Her kiss turns into a smile, and she slinks her arms over my shoulders, rising on her toes.

“You want to go somewhere?” she asks. “Catch up on the last five years?”

“I’d fucking love that.” I slip my hand around hers as I take her carry-on and lead her to the nearest exit. We find a cab and ask the driver to drop us off at a little park by the water, just outside Sag Harbor.

“So, tell me about your travels,” she says as we walk along a little path lined with nothing but blue hydrangeas. She stops to pick one, lifting it to her nose. “Where did you go? What did you do?”

“Everywhere,” I say. “And everything.”

Halston elbows me. “Specifics. I want to know everything I missed. Except … you know, girlfriends and stuff. I don’t need to know if you fell in love with someone else.”

Clearing my throat, I squeeze her hand. “There was no one.”

“Yeah, right. I find that extremely hard to believe. You’re fucking gorgeous. I’m sure you were dripping in international beauty queens everywhere you went.”

“Was kind of hard to focus on other women when I couldn’t get the last one out of my head,” I say, glancing down at her. She looks up through her long, dark lashes. “I never wanted to admit it, but I was still hung up on you. Being with anyone else just didn’t appeal to me.”

Halston cups her hand over her eyes to block the sun, smirking. “Same here.”

“Really? You went to college—I presume—”

“I did,” she says.

“And you never hooked up with anyone? Dated anyone?” I ask.

She shakes her head. “No one. I kept looking for someone exactly like you, thinking if I couldn’t have the original, I’d settle for an imitation. Turns out you’re the only damn one, Ford.”

“That’s probably a good thing. I don’t think the world could handle two of me.” I laugh. “How was boarding school? I had no idea they sent you away. Honestly had no idea what became of you after I left Rosefield.”
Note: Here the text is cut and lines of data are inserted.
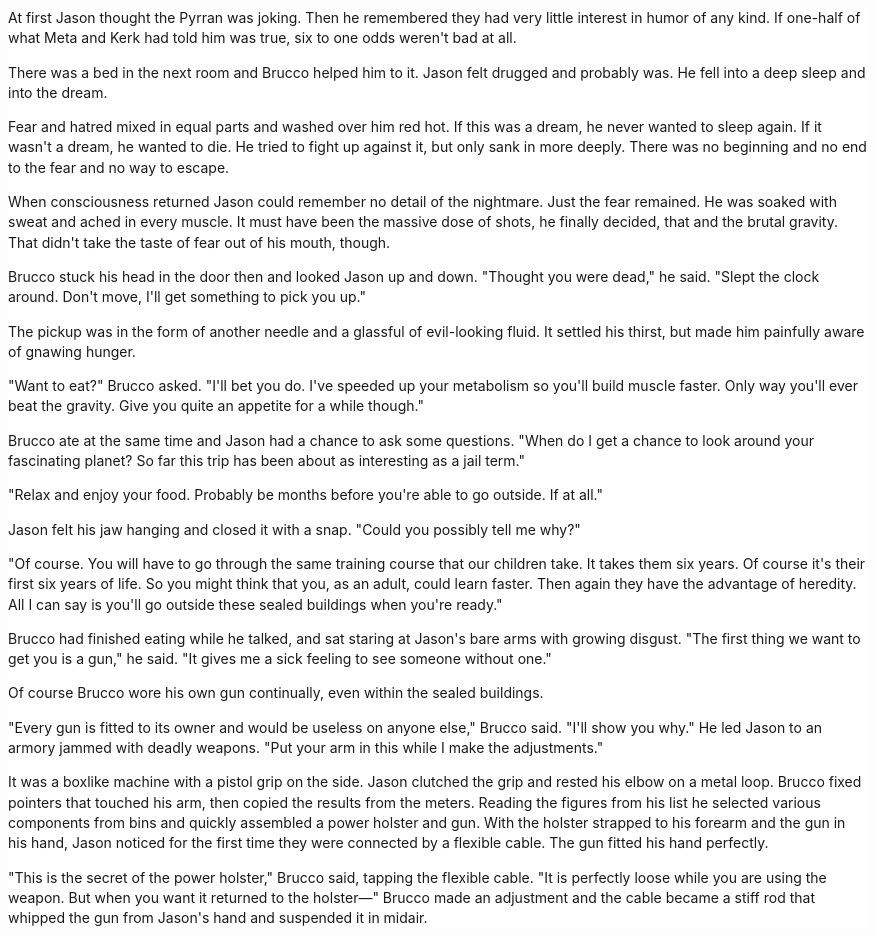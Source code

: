At first Jason thought the Pyrran was joking. Then he remembered they had very little interest in humor of any kind. If one-half of what Meta and Kerk had told him was true, six to one odds weren't bad at all.

There was a bed in the next room and Brucco helped him to it. Jason felt drugged and probably was. He fell into a deep sleep and into the dream.

Fear and hatred mixed in equal parts and washed over him red hot. If this was a dream, he never wanted to sleep again. If it wasn't a dream, he wanted to die. He tried to fight up against it, but only sank in more deeply. There was no beginning and no end to the fear and no way to escape.

When consciousness returned Jason could remember no detail of the nightmare. Just the fear remained. He was soaked with sweat and ached in every muscle. It must have been the massive dose of shots, he finally decided, that and the brutal gravity. That didn't take the taste of fear out of his mouth, though.

Brucco stuck his head in the door then and looked Jason up and down. "Thought you were dead," he said. "Slept the clock around. Don't move, I'll get something to pick you up."

The pickup was in the form of another needle and a glassful of evil-looking fluid. It settled his thirst, but made him painfully aware of gnawing hunger.

"Want to eat?" Brucco asked. "I'll bet you do. I've speeded up your metabolism so you'll build muscle faster. Only way you'll ever beat the gravity. Give you quite an appetite for a while though."

Brucco ate at the same time and Jason had a chance to ask some questions. "When do I get a chance to look around your fascinating planet? So far this trip has been about as interesting as a jail term."

"Relax and enjoy your food. Probably be months before you're able to go outside. If at all."

Jason felt his jaw hanging and closed it with a snap. "Could you possibly tell me why?"

"Of course. You will have to go through the same training course that our children take. It takes them six years. Of course it's their first six years of life. So you might think that you, as an adult, could learn faster. Then again they have the advantage of heredity. All I can say is you'll go outside these sealed buildings when you're ready."

Brucco had finished eating while he talked, and sat staring at Jason's bare arms with growing disgust. "The first thing we want to get you is a gun," he said. "It gives me a sick feeling to see someone without one."

Of course Brucco wore his own gun continually, even within the sealed buildings.

"Every gun is fitted to its owner and would be useless on anyone else," Brucco said. "I'll show you why." He led Jason to an armory jammed with deadly weapons. "Put your arm in this while I make the adjustments."

It was a boxlike machine with a pistol grip on the side. Jason clutched the grip and rested his elbow on a metal loop. Brucco fixed pointers that touched his arm, then copied the results from the meters. Reading the figures from his list he selected various components from bins and quickly assembled a power holster and gun. With the holster strapped to his forearm and the gun in his hand, Jason noticed for the first time they were connected by a flexible cable. The gun fitted his hand perfectly.

"This is the secret of the power holster," Brucco said, tapping the flexible cable. "It is perfectly loose while you are using the weapon. But when you want it returned to the holster—" Brucco made an adjustment and the cable became a stiff rod that whipped the gun from Jason's hand and suspended it in midair.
“It wasn’t as bad as I thought it was going to be,” she says. “I mean, they made us wear these awful uniforms and we had these ridiculously militant schedules and they made us take etiquette classes that were probably better suited for a housewife in the 1950s, but I secretly kind of liked it.”

“No shit?”

“Yeah. There was no Internet. The house was at least a hundred years old. It was like traveling back in time,” she says. “And for the first time, I felt like I had a place that was mine. It was just a room that I shared with a roommate, but it wasn’t a foster home. It wasn’t my aunt and uncle’s guest room. I had heat and running water and warm meals. Honestly, the hardest part about it was not being able to pick up my phone and message you. I had some major withdrawals those first few weeks.”

I chuff. “Same. I was pissed at you. But every night, I’d dream about you, and I’d find myself reaching for my phone in the dark, wanting to hear your voice one more time.”

“I can’t even count how many dreams I had about you.” She presses her cheek against my shoulder for a moment, like she can’t go more than a few minutes without touching me, checking to see if I’m real, if this moment is real.

“How’s your family? You still keep in touch with anyone?”

Halston smirks. “Well, Bree flunked out of Northwestern her sophomore year. Turns out when you raise your daughter like a Puritan, it doesn’t exactly prepare her for the real world. She got one taste of freedom that first semester, and it brought out the wild child in her.”